- _PROBLEM STATEMENT_
A single number is expected: the count of lines below where the word "Coefficients" occurs.

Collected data
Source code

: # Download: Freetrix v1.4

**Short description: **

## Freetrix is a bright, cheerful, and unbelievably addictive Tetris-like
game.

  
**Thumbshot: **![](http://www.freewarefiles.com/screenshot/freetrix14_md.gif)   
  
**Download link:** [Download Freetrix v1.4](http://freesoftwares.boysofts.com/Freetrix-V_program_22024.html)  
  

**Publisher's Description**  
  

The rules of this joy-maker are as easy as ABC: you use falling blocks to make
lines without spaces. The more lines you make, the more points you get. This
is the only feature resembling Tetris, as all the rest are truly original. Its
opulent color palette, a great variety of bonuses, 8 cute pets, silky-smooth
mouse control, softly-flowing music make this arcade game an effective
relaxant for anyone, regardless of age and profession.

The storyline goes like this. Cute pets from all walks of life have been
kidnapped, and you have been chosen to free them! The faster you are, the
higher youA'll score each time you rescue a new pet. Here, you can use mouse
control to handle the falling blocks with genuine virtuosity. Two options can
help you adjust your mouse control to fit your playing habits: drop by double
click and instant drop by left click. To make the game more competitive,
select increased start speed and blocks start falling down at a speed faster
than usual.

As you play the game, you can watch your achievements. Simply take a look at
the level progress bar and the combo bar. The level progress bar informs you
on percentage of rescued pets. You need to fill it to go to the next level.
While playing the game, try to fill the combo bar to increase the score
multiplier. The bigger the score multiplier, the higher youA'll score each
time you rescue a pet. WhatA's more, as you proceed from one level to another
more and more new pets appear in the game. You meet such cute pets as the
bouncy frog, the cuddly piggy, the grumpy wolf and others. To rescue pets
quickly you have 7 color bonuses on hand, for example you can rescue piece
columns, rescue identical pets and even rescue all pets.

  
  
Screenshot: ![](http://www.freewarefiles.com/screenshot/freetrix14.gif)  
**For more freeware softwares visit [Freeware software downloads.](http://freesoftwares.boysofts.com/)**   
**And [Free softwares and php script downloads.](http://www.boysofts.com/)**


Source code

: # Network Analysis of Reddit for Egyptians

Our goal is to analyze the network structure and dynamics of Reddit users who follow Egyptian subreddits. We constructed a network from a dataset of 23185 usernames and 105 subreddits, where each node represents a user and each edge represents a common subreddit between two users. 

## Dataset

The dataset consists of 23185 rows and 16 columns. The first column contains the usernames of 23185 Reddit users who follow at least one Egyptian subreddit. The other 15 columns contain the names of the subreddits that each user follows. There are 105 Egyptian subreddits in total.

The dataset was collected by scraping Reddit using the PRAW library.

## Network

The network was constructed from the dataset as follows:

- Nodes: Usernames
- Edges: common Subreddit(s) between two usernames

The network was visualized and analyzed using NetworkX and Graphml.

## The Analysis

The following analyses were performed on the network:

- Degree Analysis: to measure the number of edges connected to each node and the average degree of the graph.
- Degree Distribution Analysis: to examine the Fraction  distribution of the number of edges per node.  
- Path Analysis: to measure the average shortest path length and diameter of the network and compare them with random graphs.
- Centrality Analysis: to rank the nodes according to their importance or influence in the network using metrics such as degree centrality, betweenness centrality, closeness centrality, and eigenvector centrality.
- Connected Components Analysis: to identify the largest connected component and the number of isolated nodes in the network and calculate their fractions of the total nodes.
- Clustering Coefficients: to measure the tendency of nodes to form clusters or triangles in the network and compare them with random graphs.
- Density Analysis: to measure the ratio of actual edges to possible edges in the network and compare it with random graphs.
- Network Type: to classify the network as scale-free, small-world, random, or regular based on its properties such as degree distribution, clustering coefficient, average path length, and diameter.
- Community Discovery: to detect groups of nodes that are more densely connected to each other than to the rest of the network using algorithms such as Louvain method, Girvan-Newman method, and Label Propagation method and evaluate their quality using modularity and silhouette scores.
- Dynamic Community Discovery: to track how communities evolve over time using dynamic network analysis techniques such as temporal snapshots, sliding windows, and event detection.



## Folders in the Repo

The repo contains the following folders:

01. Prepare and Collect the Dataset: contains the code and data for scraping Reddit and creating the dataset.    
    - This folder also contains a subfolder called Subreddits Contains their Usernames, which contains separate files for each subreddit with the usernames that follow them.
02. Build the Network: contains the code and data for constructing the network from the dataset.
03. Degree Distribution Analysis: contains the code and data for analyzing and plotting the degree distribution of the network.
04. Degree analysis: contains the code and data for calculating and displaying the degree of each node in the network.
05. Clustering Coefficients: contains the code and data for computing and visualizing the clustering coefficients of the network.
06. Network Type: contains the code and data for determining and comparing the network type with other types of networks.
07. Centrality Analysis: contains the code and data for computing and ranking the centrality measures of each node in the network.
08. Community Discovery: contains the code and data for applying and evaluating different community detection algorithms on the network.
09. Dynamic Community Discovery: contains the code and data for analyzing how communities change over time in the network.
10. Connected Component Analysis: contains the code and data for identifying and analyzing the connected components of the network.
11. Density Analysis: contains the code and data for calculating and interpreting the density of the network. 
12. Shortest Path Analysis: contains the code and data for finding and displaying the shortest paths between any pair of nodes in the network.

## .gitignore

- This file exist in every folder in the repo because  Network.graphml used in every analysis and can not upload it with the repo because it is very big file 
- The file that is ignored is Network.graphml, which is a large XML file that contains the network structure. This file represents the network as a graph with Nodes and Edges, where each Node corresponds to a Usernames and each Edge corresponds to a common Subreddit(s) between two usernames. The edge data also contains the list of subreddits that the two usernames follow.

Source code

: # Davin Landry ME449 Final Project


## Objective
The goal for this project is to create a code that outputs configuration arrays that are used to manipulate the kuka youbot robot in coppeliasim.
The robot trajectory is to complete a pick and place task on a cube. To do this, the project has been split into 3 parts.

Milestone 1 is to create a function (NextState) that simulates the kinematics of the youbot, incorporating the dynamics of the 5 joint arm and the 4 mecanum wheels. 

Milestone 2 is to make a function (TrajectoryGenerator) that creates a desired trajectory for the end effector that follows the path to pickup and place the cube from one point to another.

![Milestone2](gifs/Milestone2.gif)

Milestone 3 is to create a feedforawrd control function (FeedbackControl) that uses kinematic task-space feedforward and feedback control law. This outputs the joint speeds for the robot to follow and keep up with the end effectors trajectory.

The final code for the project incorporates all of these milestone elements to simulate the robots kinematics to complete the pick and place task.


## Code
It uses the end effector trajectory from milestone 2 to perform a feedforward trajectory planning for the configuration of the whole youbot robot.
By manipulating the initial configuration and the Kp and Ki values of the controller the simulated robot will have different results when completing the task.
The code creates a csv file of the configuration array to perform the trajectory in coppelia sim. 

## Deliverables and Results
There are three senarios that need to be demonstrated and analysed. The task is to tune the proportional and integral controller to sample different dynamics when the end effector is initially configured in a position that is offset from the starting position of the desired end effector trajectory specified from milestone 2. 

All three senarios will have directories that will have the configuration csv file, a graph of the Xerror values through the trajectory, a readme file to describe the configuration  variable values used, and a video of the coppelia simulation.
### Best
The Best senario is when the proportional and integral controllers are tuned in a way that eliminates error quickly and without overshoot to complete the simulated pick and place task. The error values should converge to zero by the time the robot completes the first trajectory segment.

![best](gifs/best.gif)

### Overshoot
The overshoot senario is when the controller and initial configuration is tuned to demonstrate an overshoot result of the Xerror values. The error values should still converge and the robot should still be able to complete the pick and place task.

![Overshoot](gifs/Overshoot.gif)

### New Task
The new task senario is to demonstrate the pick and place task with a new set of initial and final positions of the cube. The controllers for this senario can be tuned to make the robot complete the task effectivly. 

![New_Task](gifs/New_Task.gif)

- _THE COMPLETED TASK_
2